Please output each entry in the material beneath exactly as shown.
= = = =
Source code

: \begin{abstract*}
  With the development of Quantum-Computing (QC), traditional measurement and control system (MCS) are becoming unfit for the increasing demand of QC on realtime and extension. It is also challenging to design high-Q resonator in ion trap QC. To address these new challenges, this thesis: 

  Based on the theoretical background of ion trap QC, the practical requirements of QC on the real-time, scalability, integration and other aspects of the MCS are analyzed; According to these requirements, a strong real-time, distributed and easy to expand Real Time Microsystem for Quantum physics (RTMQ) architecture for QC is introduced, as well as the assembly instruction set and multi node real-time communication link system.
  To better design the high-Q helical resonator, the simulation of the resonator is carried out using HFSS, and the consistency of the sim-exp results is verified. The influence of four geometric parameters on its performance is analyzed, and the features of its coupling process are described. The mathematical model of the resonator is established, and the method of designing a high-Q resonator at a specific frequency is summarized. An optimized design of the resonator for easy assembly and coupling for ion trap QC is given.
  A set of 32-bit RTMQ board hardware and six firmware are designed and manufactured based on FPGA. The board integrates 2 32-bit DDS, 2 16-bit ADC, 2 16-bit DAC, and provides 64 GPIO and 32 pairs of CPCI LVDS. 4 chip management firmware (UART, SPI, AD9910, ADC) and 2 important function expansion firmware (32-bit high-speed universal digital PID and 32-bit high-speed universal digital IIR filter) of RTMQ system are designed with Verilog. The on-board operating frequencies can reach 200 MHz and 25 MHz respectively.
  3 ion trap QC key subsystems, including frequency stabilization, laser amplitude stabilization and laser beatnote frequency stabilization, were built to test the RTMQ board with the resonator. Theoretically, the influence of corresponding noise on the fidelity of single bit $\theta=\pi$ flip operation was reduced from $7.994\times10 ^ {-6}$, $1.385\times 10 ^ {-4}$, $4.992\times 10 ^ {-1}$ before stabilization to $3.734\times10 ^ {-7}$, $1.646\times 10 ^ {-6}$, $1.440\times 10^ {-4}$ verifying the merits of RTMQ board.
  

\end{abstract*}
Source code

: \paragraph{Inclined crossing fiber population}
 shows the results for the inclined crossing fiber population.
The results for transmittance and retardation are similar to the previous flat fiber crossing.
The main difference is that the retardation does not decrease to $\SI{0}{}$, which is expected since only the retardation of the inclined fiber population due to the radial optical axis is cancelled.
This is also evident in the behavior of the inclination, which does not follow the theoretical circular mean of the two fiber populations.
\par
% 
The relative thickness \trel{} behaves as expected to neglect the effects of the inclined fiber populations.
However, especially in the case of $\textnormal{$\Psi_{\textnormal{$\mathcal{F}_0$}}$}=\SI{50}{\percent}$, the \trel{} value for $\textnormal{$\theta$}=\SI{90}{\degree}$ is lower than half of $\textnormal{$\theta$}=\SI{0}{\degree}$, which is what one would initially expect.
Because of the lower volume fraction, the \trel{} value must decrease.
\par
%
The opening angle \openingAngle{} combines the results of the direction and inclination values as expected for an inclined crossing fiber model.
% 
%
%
= = = =
§ **EXERCISE SOLUTION**:
Source code

: \begin{abstract*}
  With the development of Quantum-Computing (QC), traditional measurement and control system (MCS) are becoming unfit for the increasing demand of QC on realtime and extension. It is also challenging to design high-Q resonator in ion trap QC. To address these new challenges, this thesis: 

  Based on the theoretical background of ion trap QC, the practical requirements of QC on the real-time, scalability, integration and other aspects of the MCS are analyzed; According to these requirements, a strong real-time, distributed and easy to expand Real Time Microsystem for Quantum physics (RTMQ) architecture for QC is introduced, as well as the assembly instruction set and multi node real-time communication link system.
  To better design the high-Q helical resonator, the simulation of the resonator is carried out using HFSS, and the consistency of the sim-exp results is verified. The influence of four geometric parameters on its performance is analyzed, and the features of its coupling process are described. The mathematical model of the resonator is established, and the method of designing a high-Q resonator at a specific frequency is summarized. An optimized design of the resonator for easy assembly and coupling for ion trap QC is given.
  A set of 32-bit RTMQ board hardware and six firmware are designed and manufactured based on FPGA. The board integrates 2 32-bit DDS, 2 16-bit ADC, 2 16-bit DAC, and provides 64 GPIO and 32 pairs of CPCI LVDS. 4 chip management firmware (UART, SPI, AD9910, ADC) and 2 important function expansion firmware (32-bit high-speed universal digital PID and 32-bit high-speed universal digital IIR filter) of RTMQ system are designed with Verilog. The on-board operating frequencies can reach 200 MHz and 25 MHz respectively.
  3 ion trap QC key subsystems, including frequency stabilization, laser amplitude stabilization and laser beatnote frequency stabilization, were built to test the RTMQ board with the resonator. Theoretically, the influence of corresponding noise on the fidelity of single bit $\theta=\pi$ flip operation was reduced from $7.994\times10 ^ {-6}$, $1.385\times 10 ^ {-4}$, $4.992\times 10 ^ {-1}$ before stabilization to $3.734\times10 ^ {-7}$, $1.646\times 10 ^ {-6}$, $1.440\times 10^ {-4}$ verifying the merits of RTMQ board.
  

\end{abstract*}
Source code

: \paragraph{Inclined crossing fiber population}
 shows the results for the inclined crossing fiber population.
The results for transmittance and retardation are similar to the previous flat fiber crossing.
The main difference is that the retardation does not decrease to $\SI{0}{}$, which is expected since only the retardation of the inclined fiber population due to the radial optical axis is cancelled.
This is also evident in the behavior of the inclination, which does not follow the theoretical circular mean of the two fiber populations.
\par
% 
The relative thickness \trel{} behaves as expected to neglect the effects of the inclined fiber populations.
However, especially in the case of $\textnormal{$\Psi_{\textnormal{$\mathcal{F}_0$}}$}=\SI{50}{\percent}$, the \trel{} value for $\textnormal{$\theta$}=\SI{90}{\degree}$ is lower than half of $\textnormal{$\theta$}=\SI{0}{\degree}$, which is what one would initially expect.
Because of the lower volume fraction, the \trel{} value must decrease.
\par
%
The opening angle \openingAngle{} combines the results of the direction and inclination values as expected for an inclined crossing fiber model.
% 
%
%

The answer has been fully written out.